Volgens de informatie uit iconografische bronnen werd het complex van de Tiendenschuur allicht in drie grote fases opgericht, met als oudste de centrale stallen, dan de eigenlijke schuur ten oosten ervan en naderhand nog het melkhuisje in het westen. Deze drieledige opbouw is duidelijk zichtbaar op luchtfoto’s.
De aangetroffen sporen tijdens de opgraving zijn vrijwel allemaal in verband te brengen met deze verschillende bouwfases. Naast enkele eerder vrij recente structuren in de zone ten noorden van het gebouw werden funderingen aangesneden gerelateerd aan het melkhuisje en aan de schuur en twee oudere openingen doorheen de noordgevel van de eigenlijke schuur. Deze werden op een gegeven moment beide dichtgemaakt.

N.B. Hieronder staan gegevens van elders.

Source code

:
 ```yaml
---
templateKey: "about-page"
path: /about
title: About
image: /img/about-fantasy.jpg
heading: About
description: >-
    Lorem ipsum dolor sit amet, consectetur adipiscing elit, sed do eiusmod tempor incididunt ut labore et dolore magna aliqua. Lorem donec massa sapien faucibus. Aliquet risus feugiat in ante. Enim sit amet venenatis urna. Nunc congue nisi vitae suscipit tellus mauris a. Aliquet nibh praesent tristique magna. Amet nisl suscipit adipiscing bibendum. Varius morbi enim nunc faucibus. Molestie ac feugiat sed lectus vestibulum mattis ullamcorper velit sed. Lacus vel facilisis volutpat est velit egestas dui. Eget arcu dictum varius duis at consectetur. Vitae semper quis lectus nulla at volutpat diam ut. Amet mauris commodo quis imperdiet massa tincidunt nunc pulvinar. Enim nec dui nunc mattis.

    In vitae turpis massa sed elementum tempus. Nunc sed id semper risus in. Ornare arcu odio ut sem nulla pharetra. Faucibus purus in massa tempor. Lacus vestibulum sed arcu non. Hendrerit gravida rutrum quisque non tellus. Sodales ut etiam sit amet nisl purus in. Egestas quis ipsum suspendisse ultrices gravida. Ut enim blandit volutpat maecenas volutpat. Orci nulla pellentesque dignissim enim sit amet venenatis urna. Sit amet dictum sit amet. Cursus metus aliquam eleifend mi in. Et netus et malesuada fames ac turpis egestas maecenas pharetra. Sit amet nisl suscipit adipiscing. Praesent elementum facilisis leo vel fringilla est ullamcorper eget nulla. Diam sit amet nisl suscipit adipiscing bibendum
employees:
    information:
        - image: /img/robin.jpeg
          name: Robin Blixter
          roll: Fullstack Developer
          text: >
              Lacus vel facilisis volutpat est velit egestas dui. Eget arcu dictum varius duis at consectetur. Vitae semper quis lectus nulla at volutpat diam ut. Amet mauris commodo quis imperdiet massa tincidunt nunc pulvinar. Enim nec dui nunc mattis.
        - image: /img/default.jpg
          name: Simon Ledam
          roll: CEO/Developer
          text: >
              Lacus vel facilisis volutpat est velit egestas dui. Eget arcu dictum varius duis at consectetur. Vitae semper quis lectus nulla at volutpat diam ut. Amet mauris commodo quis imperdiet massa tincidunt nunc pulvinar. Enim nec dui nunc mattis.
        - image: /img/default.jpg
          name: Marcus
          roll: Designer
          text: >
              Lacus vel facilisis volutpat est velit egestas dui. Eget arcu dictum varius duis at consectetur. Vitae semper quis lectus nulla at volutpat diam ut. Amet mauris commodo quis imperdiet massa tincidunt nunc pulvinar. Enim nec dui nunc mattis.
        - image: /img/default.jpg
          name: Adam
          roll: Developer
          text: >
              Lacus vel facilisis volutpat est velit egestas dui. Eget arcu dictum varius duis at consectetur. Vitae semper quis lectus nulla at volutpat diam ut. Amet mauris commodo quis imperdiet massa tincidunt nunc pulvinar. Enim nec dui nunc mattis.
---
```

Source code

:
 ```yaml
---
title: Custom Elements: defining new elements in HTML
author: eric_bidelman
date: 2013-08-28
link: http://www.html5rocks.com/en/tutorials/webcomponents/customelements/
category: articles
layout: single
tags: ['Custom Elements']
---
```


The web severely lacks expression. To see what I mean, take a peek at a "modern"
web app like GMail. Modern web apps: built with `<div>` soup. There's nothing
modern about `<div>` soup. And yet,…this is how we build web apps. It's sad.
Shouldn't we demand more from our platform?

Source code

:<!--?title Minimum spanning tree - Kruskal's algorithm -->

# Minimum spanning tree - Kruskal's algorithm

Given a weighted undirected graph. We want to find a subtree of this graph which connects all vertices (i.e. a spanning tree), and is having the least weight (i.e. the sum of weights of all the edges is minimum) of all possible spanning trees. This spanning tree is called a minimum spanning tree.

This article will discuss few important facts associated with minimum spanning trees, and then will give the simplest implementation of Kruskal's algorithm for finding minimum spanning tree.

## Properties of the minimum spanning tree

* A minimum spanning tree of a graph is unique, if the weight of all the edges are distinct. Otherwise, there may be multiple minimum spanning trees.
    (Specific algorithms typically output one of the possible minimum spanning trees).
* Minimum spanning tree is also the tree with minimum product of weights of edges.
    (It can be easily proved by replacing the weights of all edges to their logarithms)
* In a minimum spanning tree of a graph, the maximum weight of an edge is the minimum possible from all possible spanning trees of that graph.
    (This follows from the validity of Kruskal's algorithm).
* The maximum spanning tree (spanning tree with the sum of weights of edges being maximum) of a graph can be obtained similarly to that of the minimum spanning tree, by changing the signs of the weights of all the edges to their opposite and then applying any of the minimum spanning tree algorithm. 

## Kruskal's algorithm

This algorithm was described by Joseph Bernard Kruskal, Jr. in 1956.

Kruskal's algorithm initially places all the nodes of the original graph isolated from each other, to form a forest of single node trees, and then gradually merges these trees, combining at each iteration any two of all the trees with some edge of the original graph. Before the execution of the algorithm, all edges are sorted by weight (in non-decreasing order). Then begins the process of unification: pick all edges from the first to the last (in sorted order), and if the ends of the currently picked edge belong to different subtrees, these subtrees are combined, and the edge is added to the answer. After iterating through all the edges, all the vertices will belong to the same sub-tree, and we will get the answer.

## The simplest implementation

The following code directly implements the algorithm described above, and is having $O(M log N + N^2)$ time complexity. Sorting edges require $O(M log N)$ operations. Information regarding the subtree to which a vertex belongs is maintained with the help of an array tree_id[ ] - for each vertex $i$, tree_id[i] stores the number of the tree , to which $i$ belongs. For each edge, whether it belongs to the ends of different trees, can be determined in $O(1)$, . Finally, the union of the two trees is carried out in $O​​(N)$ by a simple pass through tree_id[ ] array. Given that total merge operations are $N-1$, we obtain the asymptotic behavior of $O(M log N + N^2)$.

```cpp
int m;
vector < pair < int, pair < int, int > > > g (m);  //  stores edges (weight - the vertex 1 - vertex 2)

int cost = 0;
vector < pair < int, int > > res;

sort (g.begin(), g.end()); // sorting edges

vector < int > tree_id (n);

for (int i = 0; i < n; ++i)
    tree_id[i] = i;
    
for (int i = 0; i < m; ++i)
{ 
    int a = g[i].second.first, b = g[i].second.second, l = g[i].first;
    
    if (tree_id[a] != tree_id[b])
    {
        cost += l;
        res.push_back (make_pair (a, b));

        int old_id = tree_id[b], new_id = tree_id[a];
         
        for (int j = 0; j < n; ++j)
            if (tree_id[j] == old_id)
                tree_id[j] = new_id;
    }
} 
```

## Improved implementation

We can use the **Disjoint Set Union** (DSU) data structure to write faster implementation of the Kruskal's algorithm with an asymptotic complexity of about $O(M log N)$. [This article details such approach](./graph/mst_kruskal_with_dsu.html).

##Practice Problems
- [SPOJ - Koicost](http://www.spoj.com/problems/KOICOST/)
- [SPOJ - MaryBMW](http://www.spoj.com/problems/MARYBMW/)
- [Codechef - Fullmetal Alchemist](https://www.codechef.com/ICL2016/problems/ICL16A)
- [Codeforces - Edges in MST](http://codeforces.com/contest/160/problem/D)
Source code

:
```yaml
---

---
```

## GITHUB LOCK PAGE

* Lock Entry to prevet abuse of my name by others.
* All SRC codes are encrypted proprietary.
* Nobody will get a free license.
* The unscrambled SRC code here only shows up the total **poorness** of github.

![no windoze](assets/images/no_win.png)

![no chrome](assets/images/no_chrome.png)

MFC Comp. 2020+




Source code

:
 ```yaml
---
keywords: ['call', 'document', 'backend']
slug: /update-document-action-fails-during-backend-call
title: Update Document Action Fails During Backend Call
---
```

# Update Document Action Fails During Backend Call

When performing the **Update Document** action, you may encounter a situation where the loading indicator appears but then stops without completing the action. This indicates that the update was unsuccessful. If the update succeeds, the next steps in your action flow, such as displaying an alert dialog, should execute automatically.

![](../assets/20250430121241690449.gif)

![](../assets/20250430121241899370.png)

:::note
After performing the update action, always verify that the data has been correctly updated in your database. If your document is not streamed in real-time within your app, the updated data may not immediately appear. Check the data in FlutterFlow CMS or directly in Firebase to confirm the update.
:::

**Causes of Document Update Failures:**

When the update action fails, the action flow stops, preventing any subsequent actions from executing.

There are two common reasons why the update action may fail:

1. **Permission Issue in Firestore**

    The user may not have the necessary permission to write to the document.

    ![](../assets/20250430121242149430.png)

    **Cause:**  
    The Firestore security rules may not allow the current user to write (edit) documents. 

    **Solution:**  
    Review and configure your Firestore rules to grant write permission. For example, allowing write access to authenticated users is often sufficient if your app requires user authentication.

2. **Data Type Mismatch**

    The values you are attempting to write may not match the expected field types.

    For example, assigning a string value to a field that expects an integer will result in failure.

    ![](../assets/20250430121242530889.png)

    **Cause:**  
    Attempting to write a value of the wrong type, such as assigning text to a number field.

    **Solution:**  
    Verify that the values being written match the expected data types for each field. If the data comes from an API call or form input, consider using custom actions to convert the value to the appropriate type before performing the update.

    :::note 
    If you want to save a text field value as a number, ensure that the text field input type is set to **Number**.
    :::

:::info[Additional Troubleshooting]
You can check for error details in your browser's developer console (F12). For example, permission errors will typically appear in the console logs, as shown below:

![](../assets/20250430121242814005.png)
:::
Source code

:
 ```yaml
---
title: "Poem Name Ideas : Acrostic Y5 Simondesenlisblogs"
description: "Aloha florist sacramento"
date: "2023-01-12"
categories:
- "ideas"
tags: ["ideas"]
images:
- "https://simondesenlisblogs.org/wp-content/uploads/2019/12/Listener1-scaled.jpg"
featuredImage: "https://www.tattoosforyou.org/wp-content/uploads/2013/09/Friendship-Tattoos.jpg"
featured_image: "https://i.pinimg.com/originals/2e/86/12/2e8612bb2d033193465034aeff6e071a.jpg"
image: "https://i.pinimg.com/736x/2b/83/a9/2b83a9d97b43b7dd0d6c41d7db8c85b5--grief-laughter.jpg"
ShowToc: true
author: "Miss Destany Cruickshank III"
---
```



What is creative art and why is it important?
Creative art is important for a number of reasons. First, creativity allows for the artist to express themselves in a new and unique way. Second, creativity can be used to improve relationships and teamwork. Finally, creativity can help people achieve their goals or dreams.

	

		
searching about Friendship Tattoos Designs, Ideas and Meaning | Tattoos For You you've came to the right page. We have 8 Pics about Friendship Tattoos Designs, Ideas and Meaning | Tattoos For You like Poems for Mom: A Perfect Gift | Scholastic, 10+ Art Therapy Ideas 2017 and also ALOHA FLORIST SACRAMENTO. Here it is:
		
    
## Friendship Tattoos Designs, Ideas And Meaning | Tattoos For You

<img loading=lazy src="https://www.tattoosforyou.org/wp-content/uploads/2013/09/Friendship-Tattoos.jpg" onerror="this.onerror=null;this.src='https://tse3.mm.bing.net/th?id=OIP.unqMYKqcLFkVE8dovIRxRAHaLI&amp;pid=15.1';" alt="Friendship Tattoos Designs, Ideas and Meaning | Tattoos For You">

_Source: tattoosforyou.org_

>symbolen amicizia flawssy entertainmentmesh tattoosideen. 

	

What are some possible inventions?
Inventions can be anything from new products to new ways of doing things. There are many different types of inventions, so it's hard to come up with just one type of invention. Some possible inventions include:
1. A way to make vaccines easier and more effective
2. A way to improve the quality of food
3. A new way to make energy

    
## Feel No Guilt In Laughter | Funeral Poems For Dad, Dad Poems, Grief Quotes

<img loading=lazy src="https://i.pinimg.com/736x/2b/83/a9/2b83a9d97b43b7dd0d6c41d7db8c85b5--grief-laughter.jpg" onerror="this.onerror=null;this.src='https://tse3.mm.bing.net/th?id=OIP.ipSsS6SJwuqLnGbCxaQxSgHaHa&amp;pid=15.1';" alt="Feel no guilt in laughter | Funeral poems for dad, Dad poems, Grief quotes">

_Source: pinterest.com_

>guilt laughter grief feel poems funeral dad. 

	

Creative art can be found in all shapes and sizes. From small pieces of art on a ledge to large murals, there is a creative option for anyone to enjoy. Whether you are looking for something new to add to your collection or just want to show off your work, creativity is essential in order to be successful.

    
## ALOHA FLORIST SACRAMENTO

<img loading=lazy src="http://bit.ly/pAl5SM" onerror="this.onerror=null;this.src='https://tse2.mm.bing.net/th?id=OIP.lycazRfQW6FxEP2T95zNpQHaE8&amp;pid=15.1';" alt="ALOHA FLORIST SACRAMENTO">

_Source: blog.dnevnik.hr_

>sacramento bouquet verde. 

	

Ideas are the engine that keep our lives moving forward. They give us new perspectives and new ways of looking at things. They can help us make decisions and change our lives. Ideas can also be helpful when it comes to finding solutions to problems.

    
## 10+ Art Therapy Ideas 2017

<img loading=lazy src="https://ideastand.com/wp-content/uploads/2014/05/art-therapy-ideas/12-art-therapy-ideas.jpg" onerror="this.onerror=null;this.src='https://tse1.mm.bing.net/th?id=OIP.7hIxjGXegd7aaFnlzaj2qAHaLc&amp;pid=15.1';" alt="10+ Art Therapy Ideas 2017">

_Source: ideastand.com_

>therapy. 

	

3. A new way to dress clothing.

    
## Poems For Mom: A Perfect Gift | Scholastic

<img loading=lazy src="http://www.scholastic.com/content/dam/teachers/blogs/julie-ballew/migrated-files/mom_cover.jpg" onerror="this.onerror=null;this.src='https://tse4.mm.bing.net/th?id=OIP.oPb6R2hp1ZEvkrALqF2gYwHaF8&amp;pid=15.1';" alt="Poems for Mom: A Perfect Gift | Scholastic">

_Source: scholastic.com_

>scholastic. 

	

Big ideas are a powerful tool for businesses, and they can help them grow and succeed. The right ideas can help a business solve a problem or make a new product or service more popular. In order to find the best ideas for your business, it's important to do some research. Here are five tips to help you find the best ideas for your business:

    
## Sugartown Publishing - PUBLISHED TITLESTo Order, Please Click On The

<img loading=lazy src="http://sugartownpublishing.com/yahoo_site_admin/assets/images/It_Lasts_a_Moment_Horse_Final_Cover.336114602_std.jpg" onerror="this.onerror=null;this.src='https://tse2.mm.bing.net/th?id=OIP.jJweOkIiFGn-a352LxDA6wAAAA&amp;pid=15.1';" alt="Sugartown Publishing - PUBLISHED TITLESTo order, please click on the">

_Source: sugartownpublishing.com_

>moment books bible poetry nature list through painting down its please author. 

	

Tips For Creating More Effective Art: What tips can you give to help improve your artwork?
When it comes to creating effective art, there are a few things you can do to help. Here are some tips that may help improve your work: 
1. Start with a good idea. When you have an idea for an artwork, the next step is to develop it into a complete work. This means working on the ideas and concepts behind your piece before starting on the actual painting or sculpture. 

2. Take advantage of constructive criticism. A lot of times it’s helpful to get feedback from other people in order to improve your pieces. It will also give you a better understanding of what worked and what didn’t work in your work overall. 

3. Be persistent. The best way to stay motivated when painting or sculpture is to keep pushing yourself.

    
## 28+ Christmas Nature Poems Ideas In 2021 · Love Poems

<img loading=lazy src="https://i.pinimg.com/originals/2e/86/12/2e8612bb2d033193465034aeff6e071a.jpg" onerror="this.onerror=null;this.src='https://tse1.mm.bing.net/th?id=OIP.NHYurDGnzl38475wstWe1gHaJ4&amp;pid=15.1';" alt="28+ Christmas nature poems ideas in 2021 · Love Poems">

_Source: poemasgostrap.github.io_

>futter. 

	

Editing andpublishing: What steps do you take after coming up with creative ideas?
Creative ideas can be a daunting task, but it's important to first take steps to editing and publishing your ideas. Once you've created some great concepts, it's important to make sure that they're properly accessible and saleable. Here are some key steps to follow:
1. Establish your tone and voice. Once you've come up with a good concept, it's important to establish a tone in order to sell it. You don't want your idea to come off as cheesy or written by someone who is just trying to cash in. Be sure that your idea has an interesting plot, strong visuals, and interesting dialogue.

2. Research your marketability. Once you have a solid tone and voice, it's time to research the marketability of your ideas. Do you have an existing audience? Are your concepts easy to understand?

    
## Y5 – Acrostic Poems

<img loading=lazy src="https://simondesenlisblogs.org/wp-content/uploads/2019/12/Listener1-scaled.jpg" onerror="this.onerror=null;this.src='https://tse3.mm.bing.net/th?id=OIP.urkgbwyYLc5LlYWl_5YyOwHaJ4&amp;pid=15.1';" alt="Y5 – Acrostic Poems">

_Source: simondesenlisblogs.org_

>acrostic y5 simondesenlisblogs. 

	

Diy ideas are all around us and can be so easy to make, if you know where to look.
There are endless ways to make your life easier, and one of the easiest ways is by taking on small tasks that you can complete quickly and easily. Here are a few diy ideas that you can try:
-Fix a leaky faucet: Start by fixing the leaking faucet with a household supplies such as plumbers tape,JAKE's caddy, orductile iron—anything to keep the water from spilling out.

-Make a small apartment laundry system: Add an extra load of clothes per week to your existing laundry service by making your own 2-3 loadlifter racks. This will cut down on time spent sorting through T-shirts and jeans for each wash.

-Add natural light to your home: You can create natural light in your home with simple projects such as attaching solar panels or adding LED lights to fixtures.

Bij het onderzoek werden ook enkele oudere elementen binnen de schuur geregistreerd. De schuur werd wellicht effectief tegen de oostzijde van de stallingen gezet, waarbij de voormalige oostgevel van de stallingen gerecupereerd werd.
De resten van de laan, zichtbaar op een prekadastrale kaart uit 1680, werden mogelijk aangesneden in de vorm van ondiep bewaarde karresporen.
Verder bleef de kenniswinst beperkt, o.m. door de beperkte oppervlakte van de aanlegde sleuven.